NEW 23305
EditorClient.handleKeyboardEvent() invoked even for non editable node
https://bugs.webkit.org/show_bug.cgi?id=23305
Summary EditorClient.handleKeyboardEvent() invoked even for non editable node
Jay Campan
Reported 2009-01-13 16:25:49 PST
The layout test fast/events/key-events-in-input-button.html is failing. in the test, an input button is focused and a keyboard event is sent to it. The failure happens because we get an unexpected textInput event in that case. It appears the EditorClient.handleKeyboardEvent() method is invoked when it should not. This has been introduced in changeset 38629, specifically the editing/Editor.cpp change.
Attachments
Alexey Proskuryakov
Comment 1 2009-01-14 03:58:35 PST
This test doesn't fail on http://build.webkit.org - are you seeing the failure with Chrome?
Darin Adler
Comment 2 2009-01-14 09:19:00 PST
I stumbled onto this difference recently while fixing another bug. I believe this is now different between Mac and the other platforms. The Mac has an additional test for canEdit in -[WebHTMLView insertText:] that prevents it from calling through to Editor::insertText, and the equivalent is not present in other platforms. I prefer this new behavior on the other platforms to the Mac behavior. I think it's good to fire the text input event even if the selection is not in an editable area; editor commands will eventually detect that the selection is not editable and so the default handler won't do anything. But I think this something that reasonable people might disagree on; input methods create some complexity too. I'd like to hear Alexey's take on this. I don't agree that handleKeyboardEvent should not be invoked, though. That machinery is responsible for figuring out what key bindings do, and although it's on the EditorClient it should not be limited to editable areas. If decide that it's better suppress the text input event, I think we should do it at the caller of handleTextInputEvent.

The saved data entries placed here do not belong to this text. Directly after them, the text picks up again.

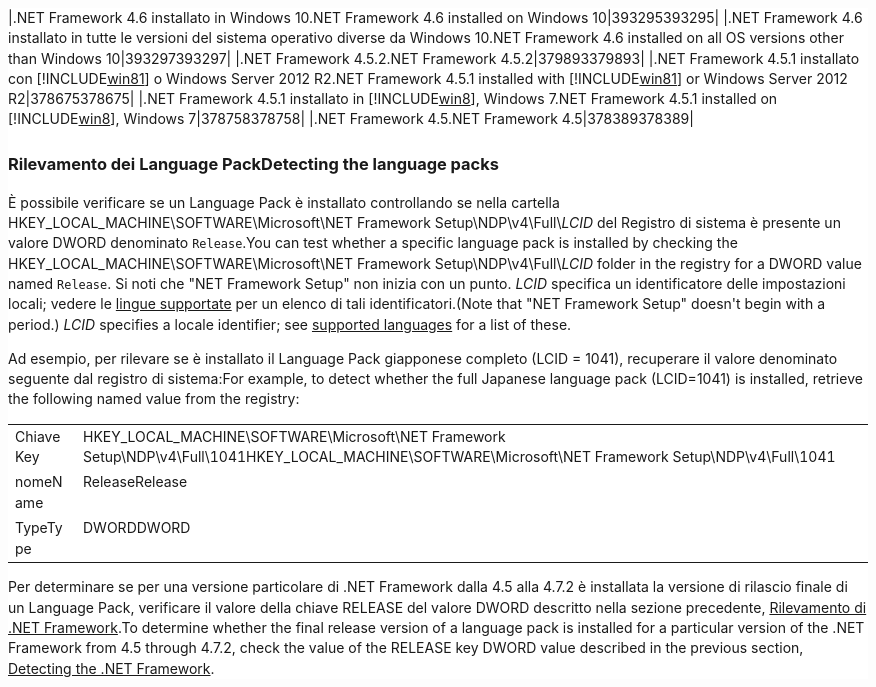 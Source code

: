 |<span data-ttu-id="e6eef-389">.NET Framework 4.6 installato in Windows 10</span><span class="sxs-lookup"><span data-stu-id="e6eef-389">.NET Framework 4.6 installed on Windows 10</span></span>|<span data-ttu-id="e6eef-390">393295</span><span class="sxs-lookup"><span data-stu-id="e6eef-390">393295</span></span>|
|<span data-ttu-id="e6eef-391">.NET Framework 4.6 installato in tutte le versioni del sistema operativo diverse da Windows 10</span><span class="sxs-lookup"><span data-stu-id="e6eef-391">.NET Framework 4.6 installed on all OS versions other than Windows 10</span></span>|<span data-ttu-id="e6eef-392">393297</span><span class="sxs-lookup"><span data-stu-id="e6eef-392">393297</span></span>|
|<span data-ttu-id="e6eef-393">.NET Framework 4.5.2</span><span class="sxs-lookup"><span data-stu-id="e6eef-393">.NET Framework 4.5.2</span></span>|<span data-ttu-id="e6eef-394">379893</span><span class="sxs-lookup"><span data-stu-id="e6eef-394">379893</span></span>|
|<span data-ttu-id="e6eef-395">.NET Framework 4.5.1 installato con [!INCLUDE[win81](../../../includes/win81-md.md)] o Windows Server 2012 R2</span><span class="sxs-lookup"><span data-stu-id="e6eef-395">.NET Framework 4.5.1 installed with [!INCLUDE[win81](../../../includes/win81-md.md)] or Windows Server 2012 R2</span></span>|<span data-ttu-id="e6eef-396">378675</span><span class="sxs-lookup"><span data-stu-id="e6eef-396">378675</span></span>|
|<span data-ttu-id="e6eef-397">.NET Framework 4.5.1 installato in [!INCLUDE[win8](../../../includes/win8-md.md)], Windows 7</span><span class="sxs-lookup"><span data-stu-id="e6eef-397">.NET Framework 4.5.1 installed on [!INCLUDE[win8](../../../includes/win8-md.md)], Windows 7</span></span>|<span data-ttu-id="e6eef-398">378758</span><span class="sxs-lookup"><span data-stu-id="e6eef-398">378758</span></span>|
|<span data-ttu-id="e6eef-399">.NET Framework 4.5</span><span class="sxs-lookup"><span data-stu-id="e6eef-399">.NET Framework 4.5</span></span>|<span data-ttu-id="e6eef-400">378389</span><span class="sxs-lookup"><span data-stu-id="e6eef-400">378389</span></span>|

### <a name="detecting-the-language-packs"></a><span data-ttu-id="e6eef-401">Rilevamento dei Language Pack</span><span class="sxs-lookup"><span data-stu-id="e6eef-401">Detecting the language packs</span></span>

<span data-ttu-id="e6eef-402">È possibile verificare se un Language Pack è installato controllando se nella cartella HKEY_LOCAL_MACHINE\SOFTWARE\Microsoft\NET Framework Setup\NDP\v4\Full\\*LCID* del Registro di sistema è presente un valore DWORD denominato `Release`.</span><span class="sxs-lookup"><span data-stu-id="e6eef-402">You can test whether a specific language pack is installed by checking the HKEY_LOCAL_MACHINE\SOFTWARE\Microsoft\NET Framework Setup\NDP\v4\Full\\*LCID* folder in the registry for a DWORD value named `Release`.</span></span> <span data-ttu-id="e6eef-403">Si noti che "NET Framework Setup" non inizia con un punto. *LCID* specifica un identificatore delle impostazioni locali; vedere le [lingue supportate](#supported-languages) per un elenco di tali identificatori.</span><span class="sxs-lookup"><span data-stu-id="e6eef-403">(Note that "NET Framework Setup" doesn't begin with a period.) *LCID* specifies a locale identifier; see [supported languages](#supported-languages) for a list of these.</span></span>

<span data-ttu-id="e6eef-404">Ad esempio, per rilevare se è installato il Language Pack giapponese completo (LCID = 1041), recuperare il valore denominato seguente dal registro di sistema:</span><span class="sxs-lookup"><span data-stu-id="e6eef-404">For example, to detect whether the full Japanese language pack (LCID=1041) is installed, retrieve the following named value from the registry:</span></span>

| | |
|-|-|
| <span data-ttu-id="e6eef-405">Chiave</span><span class="sxs-lookup"><span data-stu-id="e6eef-405">Key</span></span> | <span data-ttu-id="e6eef-406">HKEY_LOCAL_MACHINE\SOFTWARE\Microsoft\NET Framework Setup\NDP\v4\Full\1041</span><span class="sxs-lookup"><span data-stu-id="e6eef-406">HKEY_LOCAL_MACHINE\SOFTWARE\Microsoft\NET Framework Setup\NDP\v4\Full\1041</span></span> |
| <span data-ttu-id="e6eef-407">nome</span><span class="sxs-lookup"><span data-stu-id="e6eef-407">Name</span></span> | <span data-ttu-id="e6eef-408">Release</span><span class="sxs-lookup"><span data-stu-id="e6eef-408">Release</span></span> |
| <span data-ttu-id="e6eef-409">Type</span><span class="sxs-lookup"><span data-stu-id="e6eef-409">Type</span></span> | <span data-ttu-id="e6eef-410">DWORD</span><span class="sxs-lookup"><span data-stu-id="e6eef-410">DWORD</span></span> |

<span data-ttu-id="e6eef-411">Per determinare se per una versione particolare di .NET Framework dalla 4.5 alla 4.7.2 è installata la versione di rilascio finale di un Language Pack, verificare il valore della chiave RELEASE del valore DWORD descritto nella sezione precedente, [Rilevamento di .NET Framework](#detect_net).</span><span class="sxs-lookup"><span data-stu-id="e6eef-411">To determine whether the final release version of a language pack is installed for a particular version of the .NET Framework from 4.5 through 4.7.2, check the value of the RELEASE key DWORD value described in the previous section, [Detecting the .NET Framework](#detect_net).</span></span>

<a name="chain_langpack"></a>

For example, if we wanted to fix this on the Windows port, we would add the check to the end of WebView::handleEditingKeyboardEvent or we could add the check to Editor::insertText.
Alexey Proskuryakov
Comment 3 2009-01-14 09:53:46 PST
Browsers do dispatch keypress after keydown when a key is pressed on a focused <button> or <input type=button>, and I think that textInput should work just like keypress does in simple cases.
Darin Adler
Comment 4 2009-01-14 09:59:45 PST
(In reply to comment #3) > Browsers do dispatch keypress after keydown when a key is pressed on a focused > <button> or <input type=button>, and I think that textInput should work just > like keypress does in simple cases. So that means that the new behavior on platforms other than Mac is the correct behavior, and it's the Mac platform and the test results that are incorrect.
Jay Campan
Comment 5 2009-01-14 10:17:53 PST
Note that IE and Firefox do not dispatch a textInput event in that case.
Darin Adler
Comment 6 2009-01-14 10:18:30 PST
(In reply to comment #5) > Note that IE and Firefox do not dispatch a textInput event in that case. Does either of them dispatch a text input even in any case?
Jay Campan
Comment 7 2009-01-14 11:10:27 PST
Good point, they don't dispatch a textInput event with a text input either. So I guess dispatching a inputEvent in the button case makes sense and the test results are incorrect.